Dataset entries
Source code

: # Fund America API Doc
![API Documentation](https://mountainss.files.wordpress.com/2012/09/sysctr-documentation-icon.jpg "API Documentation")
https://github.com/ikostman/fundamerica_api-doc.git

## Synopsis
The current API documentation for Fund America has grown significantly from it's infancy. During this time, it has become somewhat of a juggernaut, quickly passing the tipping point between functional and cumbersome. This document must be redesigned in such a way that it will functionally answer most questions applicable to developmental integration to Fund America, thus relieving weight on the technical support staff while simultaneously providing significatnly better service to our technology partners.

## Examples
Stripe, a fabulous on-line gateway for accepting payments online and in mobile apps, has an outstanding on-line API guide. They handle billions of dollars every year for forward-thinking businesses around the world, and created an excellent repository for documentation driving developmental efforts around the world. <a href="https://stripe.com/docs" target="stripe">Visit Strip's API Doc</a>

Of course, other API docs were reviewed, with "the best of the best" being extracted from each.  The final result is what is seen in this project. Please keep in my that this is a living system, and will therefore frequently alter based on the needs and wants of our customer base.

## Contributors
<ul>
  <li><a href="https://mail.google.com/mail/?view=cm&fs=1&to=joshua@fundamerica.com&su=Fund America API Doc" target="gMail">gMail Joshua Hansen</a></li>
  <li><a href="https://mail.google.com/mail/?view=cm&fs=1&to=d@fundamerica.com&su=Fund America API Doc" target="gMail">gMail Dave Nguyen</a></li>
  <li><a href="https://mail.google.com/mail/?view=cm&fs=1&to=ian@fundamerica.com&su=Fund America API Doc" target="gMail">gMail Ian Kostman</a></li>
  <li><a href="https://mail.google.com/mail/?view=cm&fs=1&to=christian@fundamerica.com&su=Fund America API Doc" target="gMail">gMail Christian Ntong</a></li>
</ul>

▶ [What you will do] Print the records above in full, exactly.

▶ [Response to the task]
Source code

: # Fund America API Doc
![API Documentation](https://mountainss.files.wordpress.com/2012/09/sysctr-documentation-icon.jpg "API Documentation")
https://github.com/ikostman/fundamerica_api-doc.git

## Synopsis
The current API documentation for Fund America has grown significantly from it's infancy. During this time, it has become somewhat of a juggernaut, quickly passing the tipping point between functional and cumbersome. This document must be redesigned in such a way that it will functionally answer most questions applicable to developmental integration to Fund America, thus relieving weight on the technical support staff while simultaneously providing significatnly better service to our technology partners.

## Examples
Stripe, a fabulous on-line gateway for accepting payments online and in mobile apps, has an outstanding on-line API guide. They handle billions of dollars every year for forward-thinking businesses around the world, and created an excellent repository for documentation driving developmental efforts around the world. <a href="https://stripe.com/docs" target="stripe">Visit Strip's API Doc</a>

Of course, other API docs were reviewed, with "the best of the best" being extracted from each.  The final result is what is seen in this project. Please keep in my that this is a living system, and will therefore frequently alter based on the needs and wants of our customer base.

## Contributors
<ul>
  <li><a href="https://mail.google.com/mail/?view=cm&fs=1&to=joshua@fundamerica.com&su=Fund America API Doc" target="gMail">gMail Joshua Hansen</a></li>
  <li><a href="https://mail.google.com/mail/?view=cm&fs=1&to=d@fundamerica.com&su=Fund America API Doc" target="gMail">gMail Dave Nguyen</a></li>
  <li><a href="https://mail.google.com/mail/?view=cm&fs=1&to=ian@fundamerica.com&su=Fund America API Doc" target="gMail">gMail Ian Kostman</a></li>
  <li><a href="https://mail.google.com/mail/?view=cm&fs=1&to=christian@fundamerica.com&su=Fund America API Doc" target="gMail">gMail Christian Ntong</a></li>
</ul>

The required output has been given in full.